Of all the undead in the world, none is so feared. Mothers of all races tell their children to behave lest a dullahan drag them away. Their fearsome reputation is not surprising. They truly are intimidating creatures, naked and snow pale and, worst of all, dragging their enormous head beside themselves. Only in the dead of night do they appear, and for reasons macabre. They never speak, simply riding through a town until they find their designated target and drag them away, taking seemingly no harm from mortal weapons.

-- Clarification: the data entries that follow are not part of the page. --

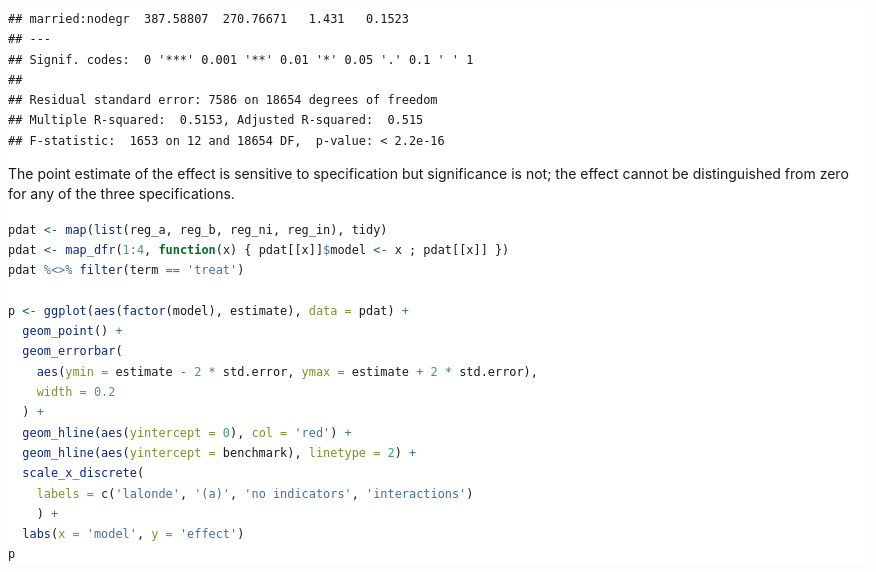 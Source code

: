     ## married:nodegr  387.58807  270.76671   1.431   0.1523    
    ## ---
    ## Signif. codes:  0 '***' 0.001 '**' 0.01 '*' 0.05 '.' 0.1 ' ' 1
    ## 
    ## Residual standard error: 7586 on 18654 degrees of freedom
    ## Multiple R-squared:  0.5153, Adjusted R-squared:  0.515 
    ## F-statistic:  1653 on 12 and 18654 DF,  p-value: < 2.2e-16

The point estimate of the effect is sensitive to specification but
significance is not; the effect cannot be distinguished from zero for
any of the three specifications.

``` r
pdat <- map(list(reg_a, reg_b, reg_ni, reg_in), tidy)
pdat <- map_dfr(1:4, function(x) { pdat[[x]]$model <- x ; pdat[[x]] })
pdat %<>% filter(term == 'treat')

p <- ggplot(aes(factor(model), estimate), data = pdat) +
  geom_point() +
  geom_errorbar(
    aes(ymin = estimate - 2 * std.error, ymax = estimate + 2 * std.error),
    width = 0.2
  ) +
  geom_hline(aes(yintercept = 0), col = 'red') +
  geom_hline(aes(yintercept = benchmark), linetype = 2) +
  scale_x_discrete(
    labels = c('lalonde', '(a)', 'no indicators', 'interactions')
    ) +
  labs(x = 'model', y = 'effect')
p
```

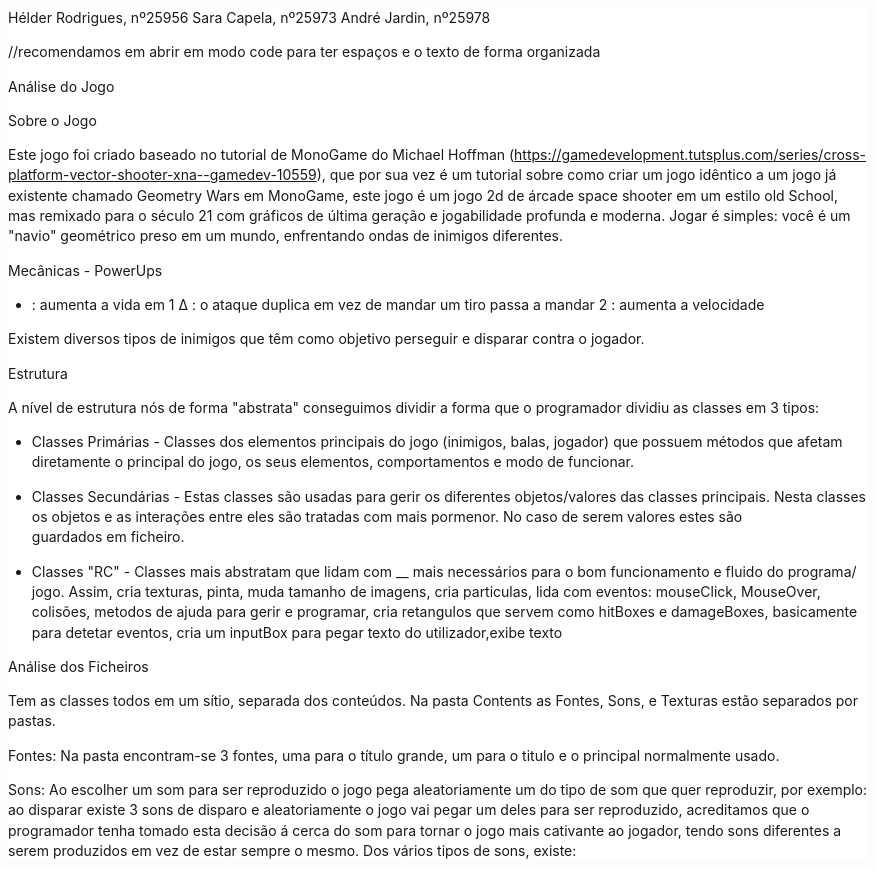 Hélder Rodrigues, nº25956
Sara Capela, nº25973
André Jardin, nº25978


//recomendamos em abrir em modo code para ter espaços e o texto de forma organizada


Análise do Jogo

Sobre o Jogo

Este jogo foi criado baseado no tutorial de MonoGame do Michael Hoffman (https://gamedevelopment.tutsplus.com/series/cross-platform-vector-shooter-xna--gamedev-10559), que por sua vez é um tutorial sobre como criar um jogo idêntico a um jogo já existente chamado Geometry Wars em MonoGame, este jogo é um jogo 2d de árcade space shooter em um estilo old School, mas remixado para o século 21 com gráficos de última geração e jogabilidade profunda e moderna. Jogar é simples: você é um "navio" geométrico preso em um mundo, enfrentando ondas de inimigos diferentes.

Mecânicas - PowerUps

+ : aumenta a vida em 1
∆ : o ataque duplica em vez de mandar um tiro passa a mandar 2
   : aumenta a velocidade

Existem diversos tipos de inimigos que têm como objetivo perseguir e disparar contra o jogador.


Estrutura

A nível de estrutura nós de forma "abstrata" conseguimos dividir a forma que o programador dividiu as classes em 3 tipos:

- Classes Primárias - Classes dos elementos principais do jogo (inimigos, balas, jogador) que possuem métodos que afetam diretamente o principal do jogo, os seus elementos, comportamentos e modo de funcionar.

- Classes Secundárias -  Estas classes são usadas para gerir os diferentes objetos/valores das classes principais. Nesta classes os objetos e as interações entre eles são tratadas com mais pormenor.  No caso de serem valores estes são guardados em ficheiro.

- Classes "RC" - Classes mais abstratam que lidam com __ mais necessários para o bom funcionamento e fluido do programa/ jogo. Assim, cria texturas, pinta, muda tamanho de imagens, cria particulas, lida com eventos: mouseClick, MouseOver, colisões, metodos de ajuda para gerir e programar, cria retangulos que servem como hitBoxes e damageBoxes, basicamente para detetar eventos, cria um inputBox para pegar texto do utilizador,exibe texto

Análise dos Ficheiros

Tem as classes todos em um sítio, separada dos conteúdos.
Na pasta Contents as Fontes, Sons, e Texturas estão separados por pastas.

Fontes:
Na pasta encontram-se 3 fontes, uma para o título grande, um para o titulo e o principal normalmente usado.

Sons:
Ao escolher um som para ser reproduzido o jogo pega aleatoriamente um do tipo de som que quer reproduzir, por exemplo: ao disparar existe 3 sons de disparo e aleatoriamente o jogo vai pegar um deles para ser reproduzido, acreditamos que o programador tenha tomado esta decisão á cerca do som para tornar o jogo mais cativante ao jogador, tendo sons diferentes a serem produzidos em vez de estar sempre o mesmo. Dos vários tipos de sons, existe:
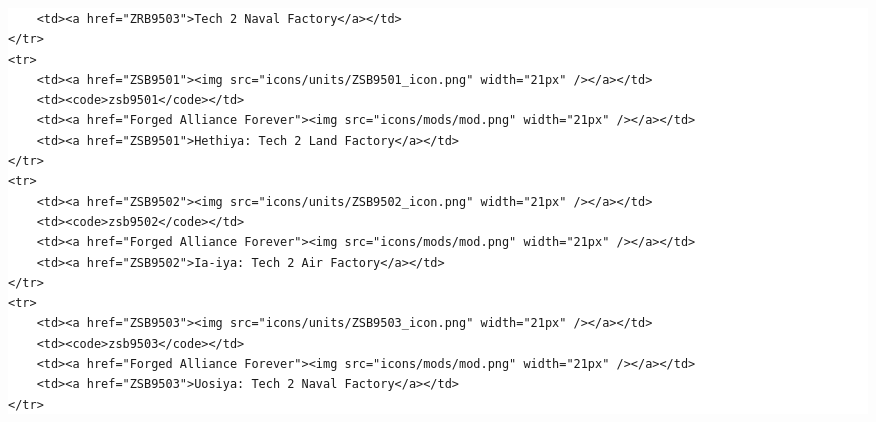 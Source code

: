         <td><a href="ZRB9503">Tech 2 Naval Factory</a></td>
    </tr>
    <tr>
        <td><a href="ZSB9501"><img src="icons/units/ZSB9501_icon.png" width="21px" /></a></td>
        <td><code>zsb9501</code></td>
        <td><a href="Forged Alliance Forever"><img src="icons/mods/mod.png" width="21px" /></a></td>
        <td><a href="ZSB9501">Hethiya: Tech 2 Land Factory</a></td>
    </tr>
    <tr>
        <td><a href="ZSB9502"><img src="icons/units/ZSB9502_icon.png" width="21px" /></a></td>
        <td><code>zsb9502</code></td>
        <td><a href="Forged Alliance Forever"><img src="icons/mods/mod.png" width="21px" /></a></td>
        <td><a href="ZSB9502">Ia-iya: Tech 2 Air Factory</a></td>
    </tr>
    <tr>
        <td><a href="ZSB9503"><img src="icons/units/ZSB9503_icon.png" width="21px" /></a></td>
        <td><code>zsb9503</code></td>
        <td><a href="Forged Alliance Forever"><img src="icons/mods/mod.png" width="21px" /></a></td>
        <td><a href="ZSB9503">Uosiya: Tech 2 Naval Factory</a></td>
    </tr>
</table>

This does not seem to be the case for everybody, however. I have interviewed tribes of goblins who apparently follow a dullahan at night, and they report that at worst, they are tolerated, and rarely, they are encouraged. A dullahan may hand out trinkets to its followers, although these usually consist of oddly-shaped bones, organs, or bits of metal. I was only able to wrangle one of these bones away for study, and it only ended up raising more questions. It was a dragon vertebrae, and dragons don’t even live in the arctic. They are also not prone to giving up their vertebrae.
I trailed one of these goblin-adopted dullahan one night. It appeared from nowhere at sundown, riding into view when nobody was looking. It waited patiently for the goblins to gather their things and go, then took off into the night. The goblins had no trouble following, but I found its predilection for climbing sheer hills wiggling through impossibly narrow tunnels quite aggravating. It led us through a crowd of zombies, cutting down any that came close enough to even attempt attacking, and eventually to the hut of a man I can only assume was a lone necromancer. It grabbed him by the neck and rode off faster than I could keep up, vanishing into the night with him.
We did not see the dullahan or the necromancer again, but a week later, the chief of the goblin tribe had a shiny new human skull. I do not wish to meet a dullahan again.